What is required: When you copy the data, keep every word exactly as it is and leave the pictures out.

Pictures paired with source code:

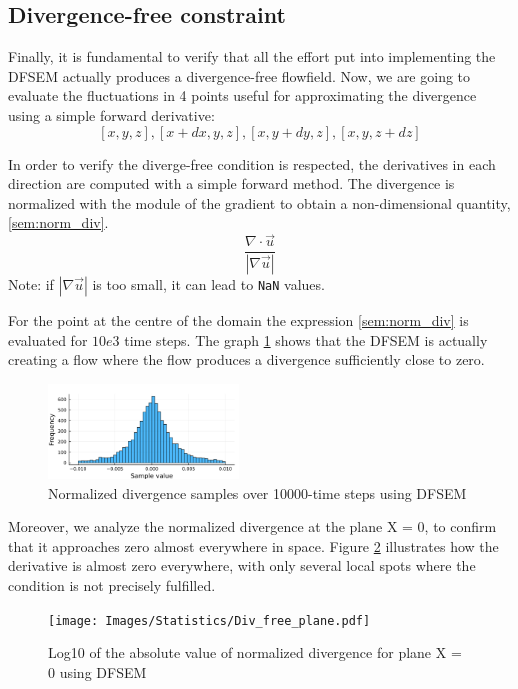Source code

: \documentclass{juliacon}
\begin{document}
\subsection{Divergence-free constraint}
Finally, it is fundamental to verify that all the effort put into implementing the DFSEM actually produces a divergence-free flowfield. 
Now, we are going to evaluate the fluctuations in 4 points useful for approximating the divergence using a simple forward derivative:
$$[x,y,z], [x+dx, y, z], [x,y+dy,z], [x,y,z+dz]$$

In order to verify the diverge-free condition is respected, the derivatives in each direction are computed with a simple forward method.
The divergence is normalized with the module of the gradient to obtain a non-dimensional quantity, \eqref{sem:norm_div}.
\begin{equation}
    \dfrac{\nabla\cdot \vec{u}}{|\nabla \vec{u}|}
    \label{sem:norm_div}
\end{equation}
Note: if $|\nabla \Vec{u}|$ is too small, it can lead to \texttt{NaN} values.

For the point at the centre of the domain the expression \eqref{sem:norm_div} is evaluated for $10e3$ time steps. The graph \ref{figsem:zero_div} shows that the DFSEM is actually creating a flow where the flow produces a divergence sufficiently close to zero. 

\begin{figure}[h]
     \centering          
     \includegraphics[width=0.45\textwidth]{Images/Statistics/dfsem_zero_div.png}
         \caption{Normalized divergence samples over 10000-time steps using DFSEM}          
         \label{figsem:zero_div}
\end{figure} 

Moreover, we analyze the normalized divergence at the plane X = 0, to confirm that it approaches zero almost everywhere in space. Figure \ref{figsem:zero_div_plane} illustrates how the derivative is almost zero everywhere, with only several local spots where the condition is not precisely fulfilled.

\begin{figure}[h]
     \centering          
     \texttt{[image: Images/Statistics/Div\_free\_plane.pdf]}
         \caption{Log10 of the absolute value of normalized divergence for plane X = 0 using DFSEM}          
         \label{figsem:zero_div_plane}
\end{figure} 

 
 



\end{document}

Written reply:
Source code

: \documentclass{juliacon}
\begin{document}
\subsection{Divergence-free constraint}
Finally, it is fundamental to verify that all the effort put into implementing the DFSEM actually produces a divergence-free flowfield. 
Now, we are going to evaluate the fluctuations in 4 points useful for approximating the divergence using a simple forward derivative:
$$[x,y,z], [x+dx, y, z], [x,y+dy,z], [x,y,z+dz]$$

In order to verify the diverge-free condition is respected, the derivatives in each direction are computed with a simple forward method.
The divergence is normalized with the module of the gradient to obtain a non-dimensional quantity, \eqref{sem:norm_div}.
\begin{equation}
    \dfrac{\nabla\cdot \vec{u}}{|\nabla \vec{u}|}
    \label{sem:norm_div}
\end{equation}
Note: if $|\nabla \Vec{u}|$ is too small, it can lead to \texttt{NaN} values.

For the point at the centre of the domain the expression \eqref{sem:norm_div} is evaluated for $10e3$ time steps. The graph \ref{figsem:zero_div} shows that the DFSEM is actually creating a flow where the flow produces a divergence sufficiently close to zero. 

\begin{figure}[h]
     \centering          
     \includegraphics[width=0.45\textwidth]{Images/Statistics/dfsem_zero_div.png}
         \caption{Normalized divergence samples over 10000-time steps using DFSEM}          
         \label{figsem:zero_div}
\end{figure} 

Moreover, we analyze the normalized divergence at the plane X = 0, to confirm that it approaches zero almost everywhere in space. Figure \ref{figsem:zero_div_plane} illustrates how the derivative is almost zero everywhere, with only several local spots where the condition is not precisely fulfilled.

\begin{figure}[h]
     \centering          
     \texttt{[image: Images/Statistics/Div\_free\_plane.pdf]}
         \caption{Log10 of the absolute value of normalized divergence for plane X = 0 using DFSEM}          
         \label{figsem:zero_div_plane}
\end{figure} 

 
 



\end{document}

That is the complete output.